In related development, the FCC filed a motion Friday seeking to move the Net Neutrality litigation to the D.C. Circuit in Washington. Earlier in the week, the Sixth Circuit in Cincinnati was chosen by lottery to hear the case.

Last Friday, major ISP organizations, including USTelecom – The Broadband Association, NCTA – The Internet & Television Association, and CTIA – The Wireless Association, requested the stay from the FCC, adding that it wanted a response by today to give a federal court time to consider a judicial stay prior to July 22.

The FCC’s order was issued by Trent Harkrader, chief of the FCC’s Wireline Competition Bureau. Issuing the stay would have put the rules on hold potentially for years.

In the order, Harkrader said the ISPs’ stay request failed to meet the necessary standards, such as irreparable harm and likelihood of prevailing on the merits.

“The party requesting a stay bears the burden of showing that the circumstances justify an exercise of that discretion. Petitioners have failed to meet that burden,” Harkrader said.

The FCC’s new Net Neutrality rules are similar to the ones adopted in 2015 and affirmed by the U.S. Court of Appeals for the D.C. Circuit.

In challenging the new rules, ISPs are planning to say the FCC has violated the Supreme Court’s Major Questions Doctrine – a new judicial canon that requires the FCC to receive clear authorization from Congress to adopt rules of vast economic and political significance.

In his order, Harkrader said the agency did not believe the Major Questions Doctrine was applicable.

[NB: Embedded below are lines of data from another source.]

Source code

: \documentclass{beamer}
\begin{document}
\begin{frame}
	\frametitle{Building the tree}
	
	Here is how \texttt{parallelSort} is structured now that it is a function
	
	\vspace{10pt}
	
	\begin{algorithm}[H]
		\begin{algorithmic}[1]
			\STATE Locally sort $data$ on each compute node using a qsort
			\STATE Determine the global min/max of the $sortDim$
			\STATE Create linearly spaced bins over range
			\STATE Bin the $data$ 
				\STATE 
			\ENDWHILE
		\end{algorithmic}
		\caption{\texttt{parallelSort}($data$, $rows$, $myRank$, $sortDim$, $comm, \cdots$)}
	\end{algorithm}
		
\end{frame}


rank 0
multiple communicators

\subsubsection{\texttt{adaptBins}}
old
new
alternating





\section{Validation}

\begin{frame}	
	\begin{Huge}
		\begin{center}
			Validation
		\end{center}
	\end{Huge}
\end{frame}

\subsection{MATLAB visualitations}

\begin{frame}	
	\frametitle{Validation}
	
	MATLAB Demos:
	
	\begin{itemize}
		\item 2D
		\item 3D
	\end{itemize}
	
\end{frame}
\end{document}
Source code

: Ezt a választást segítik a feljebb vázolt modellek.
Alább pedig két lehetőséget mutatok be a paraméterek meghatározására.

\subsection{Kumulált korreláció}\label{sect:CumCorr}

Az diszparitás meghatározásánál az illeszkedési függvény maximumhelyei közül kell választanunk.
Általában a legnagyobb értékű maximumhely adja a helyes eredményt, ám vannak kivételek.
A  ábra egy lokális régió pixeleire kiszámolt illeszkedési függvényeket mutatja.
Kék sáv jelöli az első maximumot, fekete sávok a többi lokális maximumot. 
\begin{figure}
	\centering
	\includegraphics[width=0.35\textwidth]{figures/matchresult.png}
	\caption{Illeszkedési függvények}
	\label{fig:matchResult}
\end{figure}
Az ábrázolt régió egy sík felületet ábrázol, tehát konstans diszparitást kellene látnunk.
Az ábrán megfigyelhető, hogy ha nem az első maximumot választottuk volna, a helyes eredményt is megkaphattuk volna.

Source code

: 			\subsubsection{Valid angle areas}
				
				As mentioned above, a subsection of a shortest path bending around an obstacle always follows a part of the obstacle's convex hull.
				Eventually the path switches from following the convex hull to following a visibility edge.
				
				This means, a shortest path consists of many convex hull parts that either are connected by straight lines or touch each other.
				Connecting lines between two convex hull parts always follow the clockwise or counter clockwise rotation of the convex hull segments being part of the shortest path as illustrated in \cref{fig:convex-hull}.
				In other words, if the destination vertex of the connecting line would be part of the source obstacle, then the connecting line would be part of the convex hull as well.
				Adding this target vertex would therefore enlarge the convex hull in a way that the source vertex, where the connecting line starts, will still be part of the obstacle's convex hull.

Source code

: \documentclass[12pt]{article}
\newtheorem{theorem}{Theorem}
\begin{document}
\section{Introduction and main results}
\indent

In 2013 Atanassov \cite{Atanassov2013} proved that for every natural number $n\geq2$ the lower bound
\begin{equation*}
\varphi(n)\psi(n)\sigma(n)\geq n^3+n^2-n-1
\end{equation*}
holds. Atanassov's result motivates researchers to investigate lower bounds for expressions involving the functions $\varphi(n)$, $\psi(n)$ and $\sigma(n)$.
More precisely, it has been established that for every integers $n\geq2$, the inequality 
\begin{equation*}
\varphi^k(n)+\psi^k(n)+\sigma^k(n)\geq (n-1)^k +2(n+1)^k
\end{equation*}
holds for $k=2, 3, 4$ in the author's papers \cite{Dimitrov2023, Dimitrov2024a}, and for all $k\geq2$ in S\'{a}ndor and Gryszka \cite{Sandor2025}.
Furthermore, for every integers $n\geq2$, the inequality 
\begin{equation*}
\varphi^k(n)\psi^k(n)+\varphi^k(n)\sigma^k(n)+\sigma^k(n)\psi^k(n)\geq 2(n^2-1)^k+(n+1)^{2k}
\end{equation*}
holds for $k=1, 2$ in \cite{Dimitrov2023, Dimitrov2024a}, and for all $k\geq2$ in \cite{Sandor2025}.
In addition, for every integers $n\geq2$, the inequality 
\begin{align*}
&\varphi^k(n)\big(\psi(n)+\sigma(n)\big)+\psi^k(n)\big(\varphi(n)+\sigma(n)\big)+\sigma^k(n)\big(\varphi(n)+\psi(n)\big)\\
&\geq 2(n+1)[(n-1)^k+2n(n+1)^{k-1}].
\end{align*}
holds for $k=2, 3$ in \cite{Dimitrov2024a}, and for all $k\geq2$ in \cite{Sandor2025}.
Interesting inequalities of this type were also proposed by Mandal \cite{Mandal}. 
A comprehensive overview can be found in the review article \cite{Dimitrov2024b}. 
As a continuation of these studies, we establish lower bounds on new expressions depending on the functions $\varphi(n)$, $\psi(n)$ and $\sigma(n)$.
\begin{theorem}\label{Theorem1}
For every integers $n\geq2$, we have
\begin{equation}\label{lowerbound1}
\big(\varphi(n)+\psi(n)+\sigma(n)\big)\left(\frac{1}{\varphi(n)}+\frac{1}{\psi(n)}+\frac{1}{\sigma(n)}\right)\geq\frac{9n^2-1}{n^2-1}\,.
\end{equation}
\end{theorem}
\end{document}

“Because the [Net Neutrality] Order simply follows the best reading of the statute, the major-questions doctrine should not come into play in this context at all,” he said.

In the motion to move the case to the D.C. Circuit, the FCC said such a step was justified because the Washington court had reviewed several Net Neutrality orders issued by the FCC going back many years.

“If litigation were to proceed in [the Sixth Circuit], instead of the D.C. Circuit, the [Sixth Circuit] and the parties would need to expend considerable effort to walk the same ground paved by the past 16 years of litigation in the D.C. Circuit,” the FCC said.

The Sixth Circuit has Republican leanings. Among the judges listed on the court’s website as still active, 10 were appointed by Republicans and six by Democrats in the White House.

This story was updated at 8 p.m. on June 7, 2024 to include that the FCC on Friday filed a motion to move the Net Neutrality case from the Sixth Circuit to the D.C. Circuit.